■ ACTIVITY
Locate each line in the records containing "compiled". Copy it.

[Collected data]
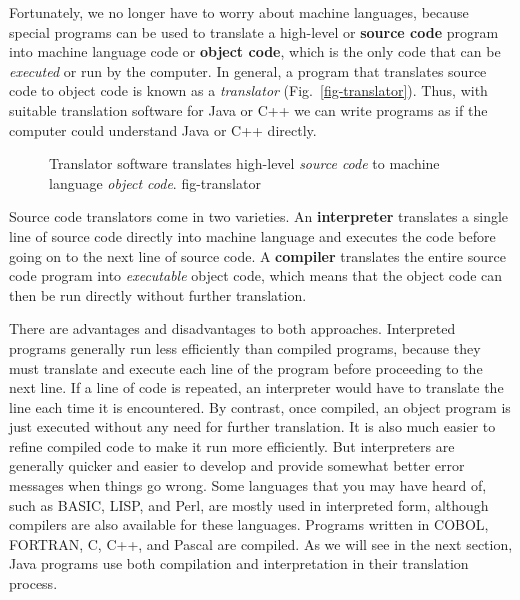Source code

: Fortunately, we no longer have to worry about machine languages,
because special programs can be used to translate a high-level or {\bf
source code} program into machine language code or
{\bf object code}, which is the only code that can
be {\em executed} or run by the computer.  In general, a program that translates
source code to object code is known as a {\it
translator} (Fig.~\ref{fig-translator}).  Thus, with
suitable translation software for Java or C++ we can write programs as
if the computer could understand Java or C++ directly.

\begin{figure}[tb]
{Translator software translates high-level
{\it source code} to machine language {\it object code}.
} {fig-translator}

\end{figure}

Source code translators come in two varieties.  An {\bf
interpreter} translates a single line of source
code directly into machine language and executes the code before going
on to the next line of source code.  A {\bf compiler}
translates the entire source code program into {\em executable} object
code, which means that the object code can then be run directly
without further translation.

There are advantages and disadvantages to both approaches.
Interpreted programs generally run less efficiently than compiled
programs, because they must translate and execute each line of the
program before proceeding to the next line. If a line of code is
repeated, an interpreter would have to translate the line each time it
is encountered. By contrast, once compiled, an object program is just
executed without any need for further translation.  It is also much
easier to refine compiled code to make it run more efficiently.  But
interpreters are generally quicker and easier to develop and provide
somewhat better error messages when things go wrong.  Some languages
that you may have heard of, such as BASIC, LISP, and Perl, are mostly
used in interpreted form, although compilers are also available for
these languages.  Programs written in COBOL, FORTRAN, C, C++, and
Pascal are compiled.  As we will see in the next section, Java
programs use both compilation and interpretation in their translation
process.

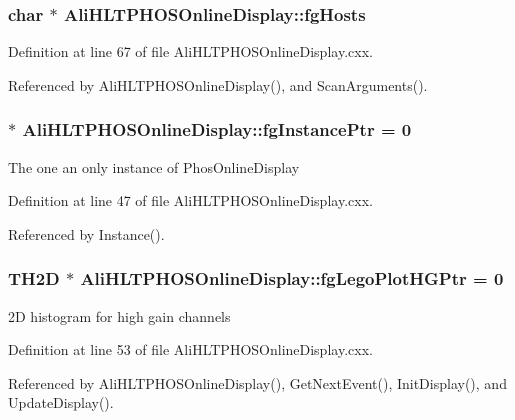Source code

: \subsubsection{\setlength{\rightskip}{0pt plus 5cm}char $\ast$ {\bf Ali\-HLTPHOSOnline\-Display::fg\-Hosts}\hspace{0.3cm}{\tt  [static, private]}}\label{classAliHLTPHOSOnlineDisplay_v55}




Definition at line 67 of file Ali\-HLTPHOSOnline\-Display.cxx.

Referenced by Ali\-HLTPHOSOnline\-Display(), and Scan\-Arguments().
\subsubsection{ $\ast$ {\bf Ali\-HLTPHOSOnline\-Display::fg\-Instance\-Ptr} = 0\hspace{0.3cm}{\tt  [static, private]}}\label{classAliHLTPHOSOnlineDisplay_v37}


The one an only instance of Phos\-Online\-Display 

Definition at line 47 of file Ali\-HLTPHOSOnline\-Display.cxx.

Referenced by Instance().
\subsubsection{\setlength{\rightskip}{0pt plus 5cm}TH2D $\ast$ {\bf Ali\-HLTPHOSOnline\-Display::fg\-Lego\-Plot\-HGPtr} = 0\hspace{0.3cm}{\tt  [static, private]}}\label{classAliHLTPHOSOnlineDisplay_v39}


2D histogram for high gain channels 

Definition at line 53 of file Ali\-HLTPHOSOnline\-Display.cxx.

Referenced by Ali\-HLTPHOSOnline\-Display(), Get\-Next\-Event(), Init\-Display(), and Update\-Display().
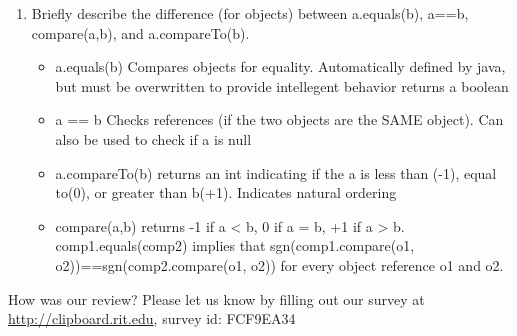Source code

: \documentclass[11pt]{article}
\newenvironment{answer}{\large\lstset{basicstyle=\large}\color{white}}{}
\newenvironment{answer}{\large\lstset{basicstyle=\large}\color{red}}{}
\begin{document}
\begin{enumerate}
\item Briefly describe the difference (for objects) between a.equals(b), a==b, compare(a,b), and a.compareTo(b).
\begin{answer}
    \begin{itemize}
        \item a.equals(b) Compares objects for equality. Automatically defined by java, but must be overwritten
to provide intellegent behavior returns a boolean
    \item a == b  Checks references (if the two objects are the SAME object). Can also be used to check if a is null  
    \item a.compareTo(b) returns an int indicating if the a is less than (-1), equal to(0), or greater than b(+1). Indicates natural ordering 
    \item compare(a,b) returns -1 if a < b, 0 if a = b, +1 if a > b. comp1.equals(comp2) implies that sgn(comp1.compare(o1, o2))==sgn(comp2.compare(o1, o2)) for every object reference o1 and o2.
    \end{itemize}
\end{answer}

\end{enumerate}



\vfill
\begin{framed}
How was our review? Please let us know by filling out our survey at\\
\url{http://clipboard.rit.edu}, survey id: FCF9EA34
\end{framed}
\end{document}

■ SOLUTION TO THIS TASK
Interpreted programs generally run less efficiently than compiled
is encountered. By contrast, once compiled, an object program is just
easier to refine compiled code to make it run more efficiently.  But
Pascal are compiled.  As we will see in the next section, Java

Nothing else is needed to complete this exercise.